Approximately 22,000 new cases of brain or spinal cord cancer are diagnosed each year in the United States.1 While there are several different types of brain cancer that arise from different cells found in the brain, the most common type are referred to as gliomas. Arising from glial cells, specialized cells that hold nerve cells in place, gliomas account for approximately eight out of 10 malignant brain tumors.2

There are three types of glial cells and cancer can form in any of these cells:

Astrocytes
The majority of gliomas form in astrocytes, which are the glial cells that support neurons. Commonly called astrocytomas, these tumors spread easily throughout normal brain cells making them hard to be removed by surgery.
Oligodendrocytes
These glial cells make myelin, a substance that insulates nerve cells. Similar to astrocytomas, oligodendrogliomas grow into normal brain cells and cannot be entirely removed by surgery.
Ependymal
These cells line the fluid-filled areas of the brain. Unlike astrocytomes and oligodendrocytes, these type of tumors do not grow into normal brain tissue, but rather form its own location, making them easier to remove by surgery.
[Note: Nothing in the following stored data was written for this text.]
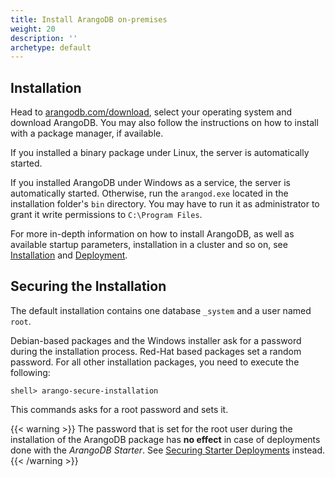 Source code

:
 ```yaml
---
title: Install ArangoDB on-premises
weight: 20
description: ''
archetype: default
---
```

<!-- TODO: title? distinguish between local and on-premises server deployments? -->

## Installation

Head to [arangodb.com/download](https://www.arangodb.com/download/),
select your operating system and download ArangoDB. You may also follow
the instructions on how to install with a package manager, if available.

If you installed a binary package under Linux, the server is
automatically started.

If you installed ArangoDB under Windows as a service, the server is
automatically started. Otherwise, run the `arangod.exe` located in the
installation folder's `bin` directory. You may have to run it as administrator
to grant it write permissions to `C:\Program Files`.

For more in-depth information on how to install ArangoDB, as well as available
startup parameters, installation in a cluster and so on, see
[Installation](../../operations/installation/_index.md) and
[Deployment](../../advanced-topics/deployment/_index.md).

<!--
The web interface will become available shortly after you started `arangod`.

By default, authentication is enabled. The default user is `root`.
Depending on the installation method used, the installation process either
prompted for the root password or the default root password is empty
(see [Securing the installation](.#securing-the-installation)).

![Web Interface Login Form](../../../images/loginView.png)

Next you will be asked which database to use. Every server instance comes with
a `_system` database. Select this database to continue.

![select database](../../../images/selectDBView.png)

You should then be presented the dashboard with server statistics like this:

![Web Interface Dashboard Request Statistics](../../../images/dashboardView.png)

For a more detailed description of the interface, see [Web Interface](../../core-topics/programs-and-tools/web-interface/_index.md).
-->

## Securing the Installation

The default installation contains one database `_system` and a user
named `root`.

Debian-based packages and the Windows installer ask for a
password during the installation process. Red-Hat based packages
set a random password. For all other installation packages, you need to
execute the following:

```
shell> arango-secure-installation
```

This commands asks for a root password and sets it.

{{< warning >}}
The password that is set for the root user during the installation of the ArangoDB
package has **no effect** in case of deployments done with the _ArangoDB Starter_.
See [Securing Starter Deployments](../../operations/security/securing-starter-deployments.md) instead.
{{< /warning >}}

<!-- NOT ON-PREMISES SPECIFIC!
Authentication

ArangoDB allows to restrict access to databases to certain users. All
users of the system database are considered administrators. During
installation a default user *root* is created, which has access to
all databases.

You should create a database for your application together with a
user that has access rights to this database. See
[Managing Users](../../operations/administration/user-management/_index.md).

Use the *arangosh* to create a new database and user.

```js
arangosh> db._createDatabase("example");
arangosh> var users = require("@arangodb/users");
arangosh> users.save("root@example", "password");
arangosh> users.grantDatabase("root@example", "example");
```

You can now connect to the new database using the user
*root@example*.

```
shell> arangosh --server.username "root@example" --server.database example
```
-->
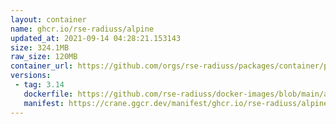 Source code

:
 ```yaml
---
layout: container
name: ghcr.io/rse-radiuss/alpine
updated_at: 2021-09-14 04:28:21.153143
size: 324.1MB
raw_size: 120MB
container_url: https://github.com/orgs/rse-radiuss/packages/container/package/alpine
versions:
 - tag: 3.14
   dockerfile: https://github.com/rse-radiuss/docker-images/blob/main/alpine/3.14/Dockerfile
   manifest: https://crane.ggcr.dev/manifest/ghcr.io/rse-radiuss/alpine:3.14
---
```

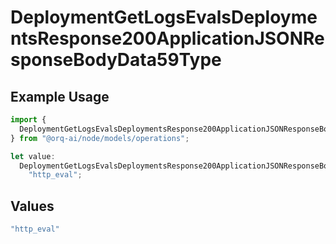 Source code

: # DeploymentGetLogsEvalsDeploymentsResponse200ApplicationJSONResponseBodyData59Type

## Example Usage

```typescript
import {
  DeploymentGetLogsEvalsDeploymentsResponse200ApplicationJSONResponseBodyData59Type,
} from "@orq-ai/node/models/operations";

let value:
  DeploymentGetLogsEvalsDeploymentsResponse200ApplicationJSONResponseBodyData59Type =
    "http_eval";
```

## Values

```typescript
"http_eval"
``` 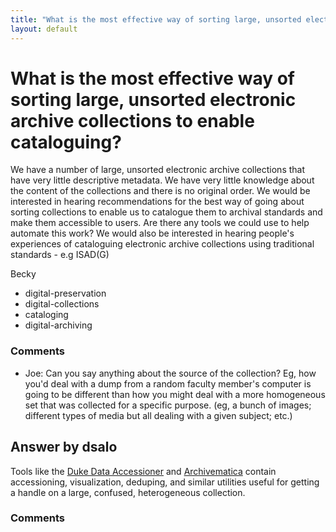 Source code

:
 ```yaml
---
title: "What is the most effective way of sorting large, unsorted electronic archive collections to enable cataloguing?"
layout: default
---
```

What is the most effective way of sorting large, unsorted electronic archive collections to enable cataloguing?
=====================
We have a number of large, unsorted electronic archive collections that
have very little descriptive metadata. We have very little knowledge
about the content of the collections and there is no original order. We
would be interested in hearing recommendations for the best way of going
about sorting collections to enable us to catalogue them to archival
standards and make them accessible to users. Are there any tools we
could use to help automate this work? We would also be interested in
hearing people's experiences of cataloguing electronic archive
collections using traditional standards - e.g ISAD(G)

Becky

<ul class="tags"><li class="tag">digital-preservation</li><li class="tag">digital-collections</li><li class="tag">cataloging</li><li class="tag">digital-archiving</li></ul>

### Comments ###
* Joe: Can you say anything about the source of the collection? Eg, how you'd
deal with a dump from a random faculty member's computer is going to be
different than how you might deal with a more homogeneous set that was
collected for a specific purpose. (eg, a bunch of images; different
types of media but all dealing with a given subject; etc.)


Answer by dsalo
----------------
Tools like the [Duke Data
Accessioner](http://library.duke.edu/uarchives/about/tools/data-accessioner.html)
and [Archivematica](https://www.archivematica.org/wiki/Main_Page)
contain accessioning, visualization, deduping, and similar utilities
useful for getting a handle on a large, confused, heterogeneous
collection.

### Comments ###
While treatment options for gliomas largely depend on the type of cell that is affected -- astrocytes, oligodenrocytes or ependymal – as well as its size upon diagnosis, treatment may include one or more of the following:

Surgery
Surgery, called a craniotomy, is typically the first step to remove a glioma, but is largely dependent on how it has spread and if it can be removed without harming other parts of the brain. General anesthesia is given as the patient must remain awake during the surgery.
Radiation Therapy
External radiation therapy (intensity-modulated, proton beam or sterotactic) is given after a craniotomy or is used in patients who cannot undergo surgery because of the location of the glioma.
Chemotherapy
Depending on the type of glioma, chemotherapy can be given intravenously, by mouth or through surgically-implanted wafers that contain chemotherapy.
Targeted Therapy
A targeted therapy called Avastin can be used to shrink certain gliomas with less severe side effects than chemotherapy. This drug, given intravenously, works by preventing the growth of blood vessels needed for a tumor to grow.

References

  1. American Cancer Society. Brain and Spinal Cord Tumors in Adults Detailed Guide (key statistics). Accessed on November 10, 2010.
  2. American Cancer Society. Brain and Spinal Cord Tumors in Adults Detailed Guide (what are...). Accessed on November 10, 2010.